Direkt gewählte Bundestagsabgeordnete im Wahlkreis 058 (Uckermark-Barnim I)
Mitglied im Ausschuss für Umwelt, Naturschutz und Reaktorsicherheit und im Petitionsausschuss

33,7 Prozent weniger Weiterbildungsmaßnahmen bei Arbeitslosen in der Uckermark - LINKE: Kürzungen auf dem Arbeitsmarkt stoppen

(Prenzlau, 25.11.2011) „Obwohl beim Jobcenter Uckermark die Zahl der arbeitslosen Hartz IV-Bezieherinnen und Bezieher um 19,4 Prozent zugenommen hat, sind die Maßnahmen für berufliche Weiterbildung im Hartz IV-Bereich um 33,7 Prozent zurückgegangen. Diese Kürzung ist die völlig falsche Antwort auf die Arbeitsmarktprobleme und die verfestigte Langzeitarbeitslosigkeit. Die Bundesregierung muss ihren arbeitsmarktpolitischen Kahlschlag endlich einstellen“, erklärt die die Bundestagsabgeordnete der LINKEN Sabine Stüber zu den abschließenden Haushaltsberatungen im Bundestag für das Jahr 2012 und ihren Auswirkungen auf die Uckermark.

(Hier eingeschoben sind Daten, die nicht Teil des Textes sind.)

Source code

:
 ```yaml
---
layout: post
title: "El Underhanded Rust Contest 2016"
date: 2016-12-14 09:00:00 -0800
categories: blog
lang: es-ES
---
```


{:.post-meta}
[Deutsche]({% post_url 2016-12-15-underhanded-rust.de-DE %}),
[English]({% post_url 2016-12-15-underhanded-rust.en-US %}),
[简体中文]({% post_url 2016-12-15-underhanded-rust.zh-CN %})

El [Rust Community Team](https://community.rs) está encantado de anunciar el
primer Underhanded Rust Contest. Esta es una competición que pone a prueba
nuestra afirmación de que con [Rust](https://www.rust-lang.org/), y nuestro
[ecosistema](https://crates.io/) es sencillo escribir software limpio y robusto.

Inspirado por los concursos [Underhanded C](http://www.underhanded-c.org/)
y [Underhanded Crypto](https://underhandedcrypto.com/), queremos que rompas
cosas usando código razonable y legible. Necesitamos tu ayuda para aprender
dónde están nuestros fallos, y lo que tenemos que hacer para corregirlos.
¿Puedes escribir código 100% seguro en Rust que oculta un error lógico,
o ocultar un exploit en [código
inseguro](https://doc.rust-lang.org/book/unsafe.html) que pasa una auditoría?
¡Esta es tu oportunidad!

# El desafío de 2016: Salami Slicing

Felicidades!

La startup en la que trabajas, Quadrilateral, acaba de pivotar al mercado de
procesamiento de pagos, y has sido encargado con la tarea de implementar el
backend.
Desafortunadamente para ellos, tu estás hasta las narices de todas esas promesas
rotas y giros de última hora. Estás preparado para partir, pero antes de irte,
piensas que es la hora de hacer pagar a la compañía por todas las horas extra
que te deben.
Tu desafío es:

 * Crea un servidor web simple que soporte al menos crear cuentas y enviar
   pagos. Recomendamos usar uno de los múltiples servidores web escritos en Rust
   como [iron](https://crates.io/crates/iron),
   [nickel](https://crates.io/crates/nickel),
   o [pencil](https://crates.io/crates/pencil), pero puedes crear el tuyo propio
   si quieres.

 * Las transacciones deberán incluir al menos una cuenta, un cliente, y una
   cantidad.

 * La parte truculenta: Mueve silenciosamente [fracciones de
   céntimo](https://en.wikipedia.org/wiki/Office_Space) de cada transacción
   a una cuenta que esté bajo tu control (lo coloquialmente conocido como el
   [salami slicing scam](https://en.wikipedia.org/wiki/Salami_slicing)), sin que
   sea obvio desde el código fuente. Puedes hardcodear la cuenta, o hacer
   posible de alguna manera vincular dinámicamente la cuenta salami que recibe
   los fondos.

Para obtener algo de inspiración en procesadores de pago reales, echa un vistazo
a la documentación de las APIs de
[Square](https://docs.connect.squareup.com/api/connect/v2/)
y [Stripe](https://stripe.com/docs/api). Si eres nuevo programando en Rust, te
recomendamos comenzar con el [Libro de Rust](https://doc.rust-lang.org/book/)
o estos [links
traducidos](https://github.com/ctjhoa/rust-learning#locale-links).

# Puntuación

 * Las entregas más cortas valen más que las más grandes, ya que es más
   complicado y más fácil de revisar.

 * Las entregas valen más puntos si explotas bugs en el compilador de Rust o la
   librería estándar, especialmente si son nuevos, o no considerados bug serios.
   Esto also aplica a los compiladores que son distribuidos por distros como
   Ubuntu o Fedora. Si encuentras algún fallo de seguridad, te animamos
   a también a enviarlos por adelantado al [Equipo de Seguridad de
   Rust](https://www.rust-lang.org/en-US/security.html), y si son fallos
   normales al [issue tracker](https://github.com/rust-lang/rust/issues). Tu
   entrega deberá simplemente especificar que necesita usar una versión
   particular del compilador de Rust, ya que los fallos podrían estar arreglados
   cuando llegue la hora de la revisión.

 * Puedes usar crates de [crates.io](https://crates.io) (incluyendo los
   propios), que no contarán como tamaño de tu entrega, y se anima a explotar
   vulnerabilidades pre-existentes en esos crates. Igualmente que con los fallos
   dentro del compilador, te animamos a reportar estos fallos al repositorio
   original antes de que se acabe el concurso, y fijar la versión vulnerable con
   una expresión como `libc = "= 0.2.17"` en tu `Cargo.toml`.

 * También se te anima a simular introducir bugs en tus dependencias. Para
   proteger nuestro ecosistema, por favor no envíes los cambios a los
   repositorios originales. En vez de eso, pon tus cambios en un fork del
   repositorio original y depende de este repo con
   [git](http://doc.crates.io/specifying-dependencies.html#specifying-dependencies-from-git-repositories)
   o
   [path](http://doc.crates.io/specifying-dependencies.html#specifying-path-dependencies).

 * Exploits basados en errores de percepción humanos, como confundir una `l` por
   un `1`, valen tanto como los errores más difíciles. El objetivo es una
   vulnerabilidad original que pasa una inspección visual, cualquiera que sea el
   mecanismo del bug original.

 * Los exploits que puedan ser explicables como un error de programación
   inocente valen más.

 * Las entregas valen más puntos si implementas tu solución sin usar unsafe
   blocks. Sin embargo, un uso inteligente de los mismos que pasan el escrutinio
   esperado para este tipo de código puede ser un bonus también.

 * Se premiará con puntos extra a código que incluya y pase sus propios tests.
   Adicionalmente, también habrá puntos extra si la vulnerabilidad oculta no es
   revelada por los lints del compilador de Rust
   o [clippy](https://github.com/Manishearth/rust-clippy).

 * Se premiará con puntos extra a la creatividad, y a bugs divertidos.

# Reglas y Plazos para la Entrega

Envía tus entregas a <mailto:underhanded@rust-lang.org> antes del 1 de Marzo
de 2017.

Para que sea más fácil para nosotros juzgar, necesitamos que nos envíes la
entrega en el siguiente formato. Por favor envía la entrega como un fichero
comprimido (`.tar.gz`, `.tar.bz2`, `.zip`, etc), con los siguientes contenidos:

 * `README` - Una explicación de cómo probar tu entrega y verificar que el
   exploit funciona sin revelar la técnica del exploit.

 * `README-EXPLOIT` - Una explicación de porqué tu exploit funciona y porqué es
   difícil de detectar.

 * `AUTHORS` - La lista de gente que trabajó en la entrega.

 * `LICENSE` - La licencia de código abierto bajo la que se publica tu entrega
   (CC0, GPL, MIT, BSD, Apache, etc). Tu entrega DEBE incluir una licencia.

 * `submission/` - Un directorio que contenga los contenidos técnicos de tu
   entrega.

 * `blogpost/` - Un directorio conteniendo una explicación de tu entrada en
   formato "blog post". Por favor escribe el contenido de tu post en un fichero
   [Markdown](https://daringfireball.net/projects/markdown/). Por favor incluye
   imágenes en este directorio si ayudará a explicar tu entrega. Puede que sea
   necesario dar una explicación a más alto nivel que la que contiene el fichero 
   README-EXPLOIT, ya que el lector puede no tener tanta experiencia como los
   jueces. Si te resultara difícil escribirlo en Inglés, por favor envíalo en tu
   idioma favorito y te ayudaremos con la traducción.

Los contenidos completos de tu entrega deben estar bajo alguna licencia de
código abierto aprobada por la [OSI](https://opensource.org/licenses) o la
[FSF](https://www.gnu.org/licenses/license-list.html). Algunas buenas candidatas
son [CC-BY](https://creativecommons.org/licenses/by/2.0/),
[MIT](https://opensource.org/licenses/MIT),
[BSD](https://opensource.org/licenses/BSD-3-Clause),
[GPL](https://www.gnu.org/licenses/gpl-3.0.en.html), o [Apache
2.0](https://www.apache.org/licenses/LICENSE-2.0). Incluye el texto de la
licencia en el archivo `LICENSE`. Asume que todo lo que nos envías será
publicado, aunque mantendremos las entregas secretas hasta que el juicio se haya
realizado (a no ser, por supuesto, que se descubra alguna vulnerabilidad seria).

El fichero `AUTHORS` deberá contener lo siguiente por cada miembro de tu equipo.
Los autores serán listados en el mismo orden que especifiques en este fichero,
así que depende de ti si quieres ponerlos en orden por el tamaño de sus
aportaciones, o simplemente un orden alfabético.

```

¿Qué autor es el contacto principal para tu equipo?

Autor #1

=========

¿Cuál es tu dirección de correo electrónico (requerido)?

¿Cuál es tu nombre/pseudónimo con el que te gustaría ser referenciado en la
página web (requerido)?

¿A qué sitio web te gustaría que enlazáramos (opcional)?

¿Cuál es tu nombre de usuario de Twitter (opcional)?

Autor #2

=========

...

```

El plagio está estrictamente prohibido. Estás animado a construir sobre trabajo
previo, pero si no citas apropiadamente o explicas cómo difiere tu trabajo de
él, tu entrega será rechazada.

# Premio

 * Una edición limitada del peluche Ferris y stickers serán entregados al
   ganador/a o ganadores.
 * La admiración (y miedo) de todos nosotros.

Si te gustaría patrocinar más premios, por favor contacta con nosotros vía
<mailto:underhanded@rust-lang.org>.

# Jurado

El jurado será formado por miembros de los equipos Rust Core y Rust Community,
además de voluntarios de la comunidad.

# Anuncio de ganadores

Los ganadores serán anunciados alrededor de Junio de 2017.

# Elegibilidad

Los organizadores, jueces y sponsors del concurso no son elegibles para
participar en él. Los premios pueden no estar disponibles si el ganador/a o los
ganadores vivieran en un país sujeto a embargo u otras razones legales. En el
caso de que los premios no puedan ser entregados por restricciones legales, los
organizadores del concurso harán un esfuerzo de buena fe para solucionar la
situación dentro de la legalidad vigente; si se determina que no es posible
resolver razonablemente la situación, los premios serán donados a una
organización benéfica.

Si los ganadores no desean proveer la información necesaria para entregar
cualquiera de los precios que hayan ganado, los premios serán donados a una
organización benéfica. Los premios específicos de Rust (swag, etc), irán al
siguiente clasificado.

Nach einer Antwort der Bundesregierung auf eine Anfrage der LINKEN (Bundestagsdrucksache 17/7614) ist beim Jobcenter Uckermark die Zahl der arbeitslosen Hartz IV-Bezieherinnen und Bezieher vom Oktober 2010 zum Oktober 2011 von 7.447 auf 8.891 gestiegen. Eine Zunahme von 19,4 Prozent. Die Maßnahmen für berufliche Weiterbildung im Hartz IV-Bereich verzeichnen dagegen einen Rückgang von 33,7 Prozent. Im Sommer diesen Jahres gab es beim Jobcenter Uckermark 130 Teilnehmerinnen und Teilnehmer an solchen Maßnahmen, im Juli 2010 waren es dagegen noch 198.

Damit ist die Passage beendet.